[Opening Data in this exercise section]

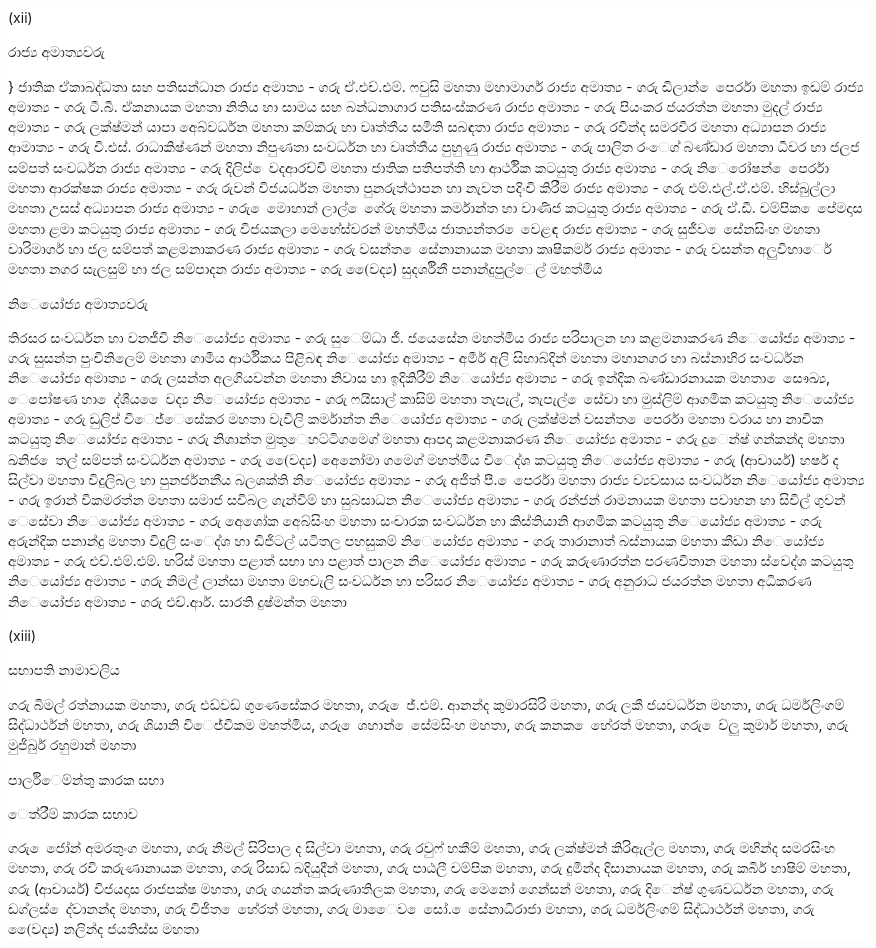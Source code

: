 (xii)

රාජ්‍ය අමාත්‍යවරු

} ජාතික ඒකාබද්ධතා සහ පතිසන්ධාන රාජ්‍ය අමාත්‍ය - ගරු ඒ.එච්.එම්. ෆවුසි මහතා මහාමාර්ග රාජ්‍ය අමාත්‍ය - ගරු ඩිලාන් ෙපෙර්රා මහතා ඉඩම් රාජ්‍ය අමාත්‍ය - ගරු ටී.බී. ඒකනායක මහතා නිතිය හා සාමය සහ බන්ධනාගාර පතිසංස්කරණ රාජ්‍ය අමාත්‍ය - ගරු පියංකර ජයරත්න මහතා මුදල් රාජ්‍ය අමාත්‍ය - ගරු ලක්ෂ්මන් යාපා අෙබ්වර්ධන මහතා කම්කරු හා වෘත්තීය සමිති සබඳතා රාජ්‍ය අමාත්‍ය - ගරු රවීන්ද සමරවීර මහතා අධ්‍යාපන රාජ්‍ය ආමාත්‍ය - ගරු වී.එස්. රාධාකිෂ්ණන් මහතා නිපුණතා සංවර්ධන හා වෘත්තීය පුහුණු රාජ්‍ය අමාත්‍ය - ගරු පාලිත රංෙග් බණ්ඩාර මහතා ධීවර හා ජලජ සම්පත් සංවර්ධන රාජ්‍ය අමාත්‍ය - ගරු දිලිප් ෙවදආරච්චි මහතා ජාතික පතිපත්ති හා ආර්ථික කටයුතු රාජ්‍ය අමාත්‍ය - ගරු නිෙරෝෂන් ෙපෙර්රා මහතා ආරක්ෂක රාජ්‍ය අමාත්‍ය - ගරු රුවන් විජයර්ධන මහතා පුනරුත්ථාපන හා නැවත පදිංචි කිරීම රාජ්‍ය අමාත්‍ය - ගරු එම්.එල්.ඒ.එම්. හිස්බුල්ලා මහතා උසස් අධ්‍යාපන රාජ්‍ය අමාත්‍ය - ගරු ෙමොහාන් ලාල් ෙගේරු මහතා කර්මාන්ත හා වාණිජ කටයුතු රාජ්‍ය අමාත්‍ය - ගරු ඒ.ඩී. චම්පික ෙපේමදාස මහතා ළමා කටයුතු රාජ්‍ය අමාත්‍ය - ගරු විජයකලා මෙහේස්වරන් මහත්මිය ජාත්‍යන්තර ෙවෙළඳ රාජ්‍ය අමාත්‍ය - ගරු සුජීව ෙසේනසිංහ මහතා වාරිමාර්ග හා ජල සම්පත් කළමනාකරණ රාජ්‍ය අමාත්‍ය - ගරු වසන්ත ෙසේනානායක මහතා කෘෂිකර්ම රාජ්‍ය අමාත්‍ය - ගරු වසන්ත අලුවිහාෙර් මහතා නගර සැලසුම් හා ජල සම්පාදන රාජ්‍ය අමාත්‍ය - ගරු (ෛවද්‍ය) සුදර්ශිනී පනාන්දුපුල්ෙල් මහත්මිය

නිෙයෝජ්‍ය අමාත්‍යවරු

තිරසර සංවර්ධන හා වනජීවි නිෙයෝජ්‍ය අමාත්‍ය - ගරු සුෙම්ධා ජී. ජයෙසේන මහත්මිය රාජ්‍ය පරිපාලන හා කළමනාකරණ නිෙයෝජ්‍ය අමාත්‍ය - ගරු සුසන්ත පුංචිනිලෙම් මහතා ගාමීය ආර්ථිකය පිළිබඳ නිෙයෝජ්‍ය අමාත්‍ය - අමීර් අලි සිහාබ්දින් මහතා මහානගර හා බස්නාහිර සංවර්ධන නිෙයෝජ්‍ය අමාත්‍ය - ගරු ලසන්ත අලගියවන්න මහතා නිවාස හා ඉදිකිරීම් නිෙයෝජ්‍ය අමාත්‍ය - ගරු ඉන්දික බණ්ඩාරනායක මහතා ෙසෞඛ්‍ය, ෙපෝෂණ හා ෙද්ශීය ෛවද්‍ය නිෙයෝජ්‍ය අමාත්‍ය - ගරු ෆයිසාල් කාසිම් මහතා තැපැල්, තැපැල් ෙසේවා හා මුස්ලිම් ආගමික කටයුතු නිෙයෝජ්‍ය අමාත්‍ය - ගරු ඩුලිප් විෙජ්ෙසේකර මහතා වැවිලි කර්මාන්ත නිෙයෝජ්‍ය අමාත්‍ය - ගරු ලක්ෂ්මන් වසන්ත ෙපෙර්රා මහතා වරාය හා නාවික කටයුතු නිෙයෝජ්‍ය අමාත්‍ය - ගරු නිශාන්ත මුතුෙහට්ටිගමෙග් මහතා ආපදා කළමනාකරණ නිෙයෝජ්‍ය අමාත්‍ය - ගරු දුෙන්ෂ් ගන්කන්ද මහතා ඛනිජ ෙතල් සම්පත් සංවර්ධන අමාත්‍ය - ගරු (ෛවද්‍ය) අෙනෝමා ගමෙග් මහත්මිය විෙද්ශ කටයුතු නිෙයෝජ්‍ය අමාත්‍ය - ගරු (ආචාර්ය) හර්ෂ ද සිල්වා මහතා විදුලිබල හා පුනර්ජනනීය බලශක්ති නිෙයෝජ්‍ය අමාත්‍ය - ගරු අජිත් පී. ෙපෙර්රා මහතා රාජ්‍ය ව්‍යවසාය සංවර්ධන නිෙයෝජ්‍ය අමාත්‍ය - ගරු ඉරාන් විකමරත්න මහතා සමාජ සවිබල ගැන්වීම් හා සුබසාධන නිෙයෝජ්‍ය අමාත්‍ය - ගරු රන්ජන් රාමනායක මහතා පවාහන හා සිවිල් ගුවන් ෙසේවා නිෙයෝජ්‍ය අමාත්‍ය - ගරු අෙශෝක අෙබ්සිංහ මහතා සංචාරක සංවර්ධන හා කිස්තියානි ආගමික කටයුතු නිෙයෝජ්‍ය අමාත්‍ය - ගරු අරුන්දික පනාන්දු මහතා විදුලි සංෙද්ශ හා ඩිජිටල් යටිතල පහසුකම් නිෙයෝජ්‍ය අමාත්‍ය - ගරු තාරානාත් බස්නායක මහතා කීඩා නිෙයෝජ්‍ය අමාත්‍ය - ගරු එච්.එම්.එම්. හරිස් මහතා පළාත් සභා හා පළාත් පාලන නිෙයෝජ්‍ය අමාත්‍ය - ගරු කරුණාරත්න පරණවිතාන මහතා ස්වෙද්ශ කටයුතු නිෙයෝජ්‍ය අමාත්‍ය - ගරු නිමල් ලාන්සා මහතා මහවැලි සංවර්ධන හා පරිසර නිෙයෝජ්‍ය අමාත්‍ය - ගරු අනුරාධ ජයරත්න මහතා අධිකරණ නිෙයෝජ්‍ය අමාත්‍ය - ගරු එච්.ආර්. සාරති දුෂ්මන්ත මහතා

(xiii)

සභාපති නාමාවලිය

ගරු බිමල් රත්නායක මහතා, ගරු එඩ්වඩ් ගුණෙසේකර මහතා, ගරු ෙජ්.එම්. ආනන්ද කුමාරසිරි මහතා, ගරු ලකී ජයවර්ධන මහතා, ගරු ධර්මලිංගම් සිද්ධාර්ථන් මහතා, ගරු ශියානි විෙජ්විකම මහත්මිය, ගරු ෙශහාන් ෙසේමසිංහ මහතා, ගරු කනක ෙහේරත් මහතා, ගරු ෙව්ලු කුමාර් මහතා, ගරු මුජිබුර් රහුමාන් මහතා

පාර්ලිෙම්න්තු කාරක සභා

ෙත්රීම් කාරක සභාව

ගරු ෙජෝන් අමරතුංග මහතා, ගරු නිමල් සිරිපාල ද සිල්වා මහතා, ගරු රවුෆ් හකීම් මහතා, ගරු ලක්ෂ්මන් කිරිඇල්ල මහතා, ගරු මහින්ද සමරසිංහ මහතා, ගරු රවි කරුණානායක මහතා, ගරු රිසාඩ් බදියුදීන් මහතා, ගරු පාඨලී චම්පික මහතා, ගරු දුමින්ද දිසානායක මහතා, ගරු කබිර් හාෂිම් මහතා, ගරු (ආචාර්ය) විජයදාස රාජපක්ෂ මහතා, ගරු ගයන්ත කරුණාතිලක මහතා, ගරු මෙනෝ ගෙන්සන් මහතා, ගරු දිෙන්ෂ් ගුණවර්ධන මහතා, ගරු ඩග්ලස් ෙද්වානන්ද මහතා, ගරු විජිත ෙහේරත් මහතා, ගරු මාෛව ෙසෝ. ෙසේනාධිරාජා මහතා, ගරු ධර්මලිංගම් සිද්ධාර්ථන් මහතා, ගරු (ෛවද්‍ය) නලින්ද ජයතිස්ස මහතා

[Closing Data in this exercise section]

→ **Task instructions**
Each line from the beginning of the entries up to and including the one containing "නිෙයෝජ්‍ය අමාත්‍යවරු" must be restated exactly. Pictures are to be left out.

→ **Task result**
Source code

: (xii)

රාජ්‍ය අමාත්‍යවරු

} ජාතික ඒකාබද්ධතා සහ පතිසන්ධාන රාජ්‍ය අමාත්‍ය - ගරු ඒ.එච්.එම්. ෆවුසි මහතා මහාමාර්ග රාජ්‍ය අමාත්‍ය - ගරු ඩිලාන් ෙපෙර්රා මහතා ඉඩම් රාජ්‍ය අමාත්‍ය - ගරු ටී.බී. ඒකනායක මහතා නිතිය හා සාමය සහ බන්ධනාගාර පතිසංස්කරණ රාජ්‍ය අමාත්‍ය - ගරු පියංකර ජයරත්න මහතා මුදල් රාජ්‍ය අමාත්‍ය - ගරු ලක්ෂ්මන් යාපා අෙබ්වර්ධන මහතා කම්කරු හා වෘත්තීය සමිති සබඳතා රාජ්‍ය අමාත්‍ය - ගරු රවීන්ද සමරවීර මහතා අධ්‍යාපන රාජ්‍ය ආමාත්‍ය - ගරු වී.එස්. රාධාකිෂ්ණන් මහතා නිපුණතා සංවර්ධන හා වෘත්තීය පුහුණු රාජ්‍ය අමාත්‍ය - ගරු පාලිත රංෙග් බණ්ඩාර මහතා ධීවර හා ජලජ සම්පත් සංවර්ධන රාජ්‍ය අමාත්‍ය - ගරු දිලිප් ෙවදආරච්චි මහතා ජාතික පතිපත්ති හා ආර්ථික කටයුතු රාජ්‍ය අමාත්‍ය - ගරු නිෙරෝෂන් ෙපෙර්රා මහතා ආරක්ෂක රාජ්‍ය අමාත්‍ය - ගරු රුවන් විජයර්ධන මහතා පුනරුත්ථාපන හා නැවත පදිංචි කිරීම රාජ්‍ය අමාත්‍ය - ගරු එම්.එල්.ඒ.එම්. හිස්බුල්ලා මහතා උසස් අධ්‍යාපන රාජ්‍ය අමාත්‍ය - ගරු ෙමොහාන් ලාල් ෙගේරු මහතා කර්මාන්ත හා වාණිජ කටයුතු රාජ්‍ය අමාත්‍ය - ගරු ඒ.ඩී. චම්පික ෙපේමදාස මහතා ළමා කටයුතු රාජ්‍ය අමාත්‍ය - ගරු විජයකලා මෙහේස්වරන් මහත්මිය ජාත්‍යන්තර ෙවෙළඳ රාජ්‍ය අමාත්‍ය - ගරු සුජීව ෙසේනසිංහ මහතා වාරිමාර්ග හා ජල සම්පත් කළමනාකරණ රාජ්‍ය අමාත්‍ය - ගරු වසන්ත ෙසේනානායක මහතා කෘෂිකර්ම රාජ්‍ය අමාත්‍ය - ගරු වසන්ත අලුවිහාෙර් මහතා නගර සැලසුම් හා ජල සම්පාදන රාජ්‍ය අමාත්‍ය - ගරු (ෛවද්‍ය) සුදර්ශිනී පනාන්දුපුල්ෙල් මහත්මිය

නිෙයෝජ්‍ය අමාත්‍යවරු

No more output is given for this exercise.